Among the entries, how many lines carry the string "logoColor"? Give the number and nothing else.

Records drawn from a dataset
==============================
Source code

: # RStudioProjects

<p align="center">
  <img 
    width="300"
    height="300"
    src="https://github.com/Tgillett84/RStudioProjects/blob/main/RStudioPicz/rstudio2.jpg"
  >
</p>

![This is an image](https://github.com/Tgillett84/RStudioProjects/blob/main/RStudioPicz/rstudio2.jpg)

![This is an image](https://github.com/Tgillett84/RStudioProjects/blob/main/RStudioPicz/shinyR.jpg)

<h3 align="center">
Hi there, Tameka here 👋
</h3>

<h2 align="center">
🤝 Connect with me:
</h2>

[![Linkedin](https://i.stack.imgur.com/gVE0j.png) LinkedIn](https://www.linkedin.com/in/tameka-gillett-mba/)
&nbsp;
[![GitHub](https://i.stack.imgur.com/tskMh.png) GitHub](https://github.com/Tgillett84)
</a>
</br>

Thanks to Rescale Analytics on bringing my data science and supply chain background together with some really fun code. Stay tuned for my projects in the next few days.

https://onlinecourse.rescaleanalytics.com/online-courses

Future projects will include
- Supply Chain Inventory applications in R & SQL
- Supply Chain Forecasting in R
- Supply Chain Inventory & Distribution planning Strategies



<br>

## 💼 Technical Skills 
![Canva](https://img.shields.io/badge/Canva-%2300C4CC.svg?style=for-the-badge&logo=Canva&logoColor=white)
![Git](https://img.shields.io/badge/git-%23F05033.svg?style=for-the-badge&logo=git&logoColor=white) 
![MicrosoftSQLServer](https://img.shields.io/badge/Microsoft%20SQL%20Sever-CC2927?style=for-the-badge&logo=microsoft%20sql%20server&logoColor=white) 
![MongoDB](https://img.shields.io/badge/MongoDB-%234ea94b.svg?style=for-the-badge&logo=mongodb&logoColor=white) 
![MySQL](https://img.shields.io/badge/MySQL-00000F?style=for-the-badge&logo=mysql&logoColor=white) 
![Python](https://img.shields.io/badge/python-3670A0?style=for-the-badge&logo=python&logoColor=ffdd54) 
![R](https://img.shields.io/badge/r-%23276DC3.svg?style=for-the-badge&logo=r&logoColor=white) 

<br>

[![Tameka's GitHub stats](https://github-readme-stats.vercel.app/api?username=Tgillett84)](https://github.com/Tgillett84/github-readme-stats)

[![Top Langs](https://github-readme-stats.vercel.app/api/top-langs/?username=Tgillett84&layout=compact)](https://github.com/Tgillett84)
==============================
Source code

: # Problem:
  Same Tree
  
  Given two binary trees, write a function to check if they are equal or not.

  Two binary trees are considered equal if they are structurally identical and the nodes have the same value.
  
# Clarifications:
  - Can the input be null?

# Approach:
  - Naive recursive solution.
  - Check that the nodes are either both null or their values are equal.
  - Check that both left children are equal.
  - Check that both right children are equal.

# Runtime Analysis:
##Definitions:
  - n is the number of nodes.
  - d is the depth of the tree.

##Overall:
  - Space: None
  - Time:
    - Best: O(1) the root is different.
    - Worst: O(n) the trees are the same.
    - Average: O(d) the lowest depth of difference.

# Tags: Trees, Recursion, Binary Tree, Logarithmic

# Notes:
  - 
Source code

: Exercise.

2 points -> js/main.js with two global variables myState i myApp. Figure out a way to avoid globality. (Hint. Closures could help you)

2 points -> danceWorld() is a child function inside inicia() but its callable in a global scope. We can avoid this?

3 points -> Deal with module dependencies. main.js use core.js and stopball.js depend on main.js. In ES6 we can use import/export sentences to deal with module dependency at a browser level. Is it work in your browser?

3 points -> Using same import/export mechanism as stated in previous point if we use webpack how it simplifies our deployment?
==============================
### [SOLUTION FOR THIS PROBLEM]
7